- Work instruction
Leave the pictures out, and print everything else in the records exactly.

>>>

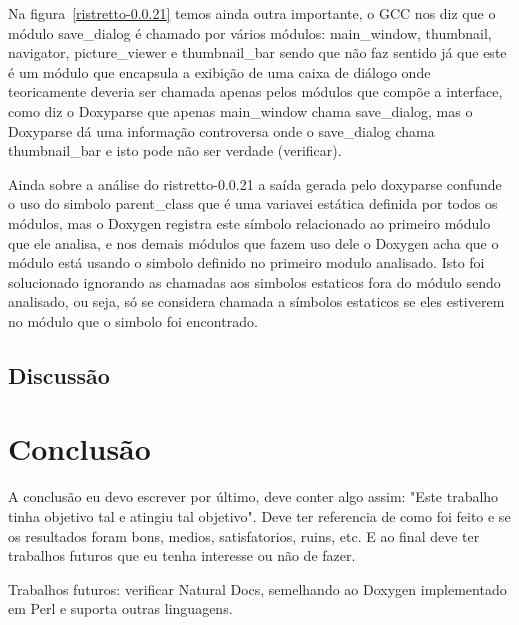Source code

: Na figura~\ref{ristretto-0.0.21} temos ainda outra importante, o GCC nos diz
que o módulo save\_dialog é chamado por vários módulos: main\_window,
thumbnail, navigator, picture\_viewer e thumbnail\_bar sendo que não faz
sentido já que este é um módulo que encapsula a exibição de uma caixa de
diálogo onde teoricamente deveria ser chamada apenas pelos módulos que compõe a
interface, como diz o Doxyparse que apenas main\_window chama save\_dialog, mas
o Doxyparse dá uma informação controversa onde o save\_dialog chama
thumbnail\_bar e isto pode não ser verdade (verificar).

Ainda sobre a análise do ristretto-0.0.21 a saída gerada pelo doxyparse
confunde o uso do simbolo parent\_class que é uma variavei estática definida
por todos os módulos, mas o Doxygen registra este símbolo relacionado ao
primeiro módulo que ele analisa, e nos demais módulos que fazem uso dele o
Doxygen acha que o módulo está usando o simbolo definido no primeiro modulo
analisado. Isto foi solucionado ignorando as chamadas aos simbolos estaticos
fora do módulo sendo analisado, ou seja, só se considera chamada a símbolos
estaticos se eles estiverem no módulo que o simbolo foi encontrado.

\section{Discussão}

\chapter{Conclusão}

A conclusão eu devo escrever por último, deve conter algo assim: "Este trabalho
tinha objetivo tal e atingiu tal objetivo". Deve ter referencia de como foi
feito e se os resultados foram bons, medios, satisfatorios, ruins, etc. E ao
final deve ter trabalhos futuros que eu tenha interesse ou não de fazer.

Trabalhos futuros: verificar Natural Docs, semelhando ao Doxygen implementado
em Perl e suporta outras linguagens.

<<<

- Exercise response
Source code

: Na figura~\ref{ristretto-0.0.21} temos ainda outra importante, o GCC nos diz
que o módulo save\_dialog é chamado por vários módulos: main\_window,
thumbnail, navigator, picture\_viewer e thumbnail\_bar sendo que não faz
sentido já que este é um módulo que encapsula a exibição de uma caixa de
diálogo onde teoricamente deveria ser chamada apenas pelos módulos que compõe a
interface, como diz o Doxyparse que apenas main\_window chama save\_dialog, mas
o Doxyparse dá uma informação controversa onde o save\_dialog chama
thumbnail\_bar e isto pode não ser verdade (verificar).

Ainda sobre a análise do ristretto-0.0.21 a saída gerada pelo doxyparse
confunde o uso do simbolo parent\_class que é uma variavei estática definida
por todos os módulos, mas o Doxygen registra este símbolo relacionado ao
primeiro módulo que ele analisa, e nos demais módulos que fazem uso dele o
Doxygen acha que o módulo está usando o simbolo definido no primeiro modulo
analisado. Isto foi solucionado ignorando as chamadas aos simbolos estaticos
fora do módulo sendo analisado, ou seja, só se considera chamada a símbolos
estaticos se eles estiverem no módulo que o simbolo foi encontrado.

\section{Discussão}

\chapter{Conclusão}

A conclusão eu devo escrever por último, deve conter algo assim: "Este trabalho
tinha objetivo tal e atingiu tal objetivo". Deve ter referencia de como foi
feito e se os resultados foram bons, medios, satisfatorios, ruins, etc. E ao
final deve ter trabalhos futuros que eu tenha interesse ou não de fazer.

Trabalhos futuros: verificar Natural Docs, semelhando ao Doxygen implementado
em Perl e suporta outras linguagens.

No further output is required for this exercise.